Summers Addresses Controversial Statement About Bush-Era Tax Cuts

Former University president Larry H. Summers stirred up controversy earlier this week after his statements on a morning talk show seemed to contradict U.S. president Barack Obama's position on Bush-era tax cuts.

Speaking on MSNBC's "Morning Joe" television program Wednesday morning, Summers, who is currently an economic adviser to Obama, seemed to imply that the tax cuts should be extended beyond their current Jan. 1, 2013 expiration date.

"The real risk to this economy is on the side of slowdown, certainly not on the side of overheating, and that means we’ve got to make sure we don’t take gasoline out of the tank at the end of this year," Summers said. "That’s got to be the top priority.”

Summers was responding to questions about comments from former U.S. president Bill Clinton, who the day before seemed to suggest that the expiration of the Bush tax cuts should be postponed to allow for economic recovery.

Clinton quickly retracted his comments after push-back from the Obama campaign, but Republicans have since jumped on both his Summers' statements as evidence of bipartisan disapproval of tax increases.

Summers, in a written statement to the Crimson, clarified his statement on "Morning Joe" and said he thought Bush-era tax cuts should not be extended.

"People look for excitement and conflict but there should be none here," Summers wrote in a statement to The Crimson. "I have been thinking and saying the same thing for months.
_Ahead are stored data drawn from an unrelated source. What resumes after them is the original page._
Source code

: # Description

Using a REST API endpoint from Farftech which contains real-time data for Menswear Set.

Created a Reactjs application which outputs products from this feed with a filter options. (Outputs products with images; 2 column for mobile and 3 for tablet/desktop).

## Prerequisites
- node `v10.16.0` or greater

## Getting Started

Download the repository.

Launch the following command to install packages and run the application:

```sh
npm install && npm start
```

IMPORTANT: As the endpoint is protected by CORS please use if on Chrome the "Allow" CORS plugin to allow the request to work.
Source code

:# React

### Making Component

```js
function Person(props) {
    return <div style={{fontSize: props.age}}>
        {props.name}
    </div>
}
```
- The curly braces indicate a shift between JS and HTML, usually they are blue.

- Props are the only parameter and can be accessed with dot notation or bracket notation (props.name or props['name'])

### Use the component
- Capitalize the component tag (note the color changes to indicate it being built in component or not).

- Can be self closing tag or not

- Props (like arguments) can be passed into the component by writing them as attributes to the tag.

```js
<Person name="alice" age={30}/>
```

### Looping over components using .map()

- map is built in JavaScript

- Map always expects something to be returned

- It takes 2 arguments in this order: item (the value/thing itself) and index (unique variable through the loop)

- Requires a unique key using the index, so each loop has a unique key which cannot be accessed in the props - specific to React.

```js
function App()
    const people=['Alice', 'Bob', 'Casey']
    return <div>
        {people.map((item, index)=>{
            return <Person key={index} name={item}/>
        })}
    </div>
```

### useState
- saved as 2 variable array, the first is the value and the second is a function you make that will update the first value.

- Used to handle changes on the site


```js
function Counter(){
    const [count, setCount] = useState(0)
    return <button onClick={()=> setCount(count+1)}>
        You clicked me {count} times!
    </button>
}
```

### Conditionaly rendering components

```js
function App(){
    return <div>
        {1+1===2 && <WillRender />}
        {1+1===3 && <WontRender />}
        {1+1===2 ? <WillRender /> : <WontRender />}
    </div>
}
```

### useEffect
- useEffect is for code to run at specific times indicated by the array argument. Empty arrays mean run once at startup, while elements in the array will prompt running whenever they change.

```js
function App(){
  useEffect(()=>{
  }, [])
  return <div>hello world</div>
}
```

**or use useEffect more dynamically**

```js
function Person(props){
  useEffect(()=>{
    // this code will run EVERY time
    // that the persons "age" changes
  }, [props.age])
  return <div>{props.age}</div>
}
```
I am strongly for doing more to promote demand and economic growth. I am very concerned about upcoming fiscal cliff and expect that if congress does not act, the economy will go into recession. When congress acts, the actions should include infrastructure investment, relief for states, continuing middle class tax relief, tax reform to broaden the base and lower rates, and further steps to address entitlements. The actions should not include extending the [B]ush high income tax cuts."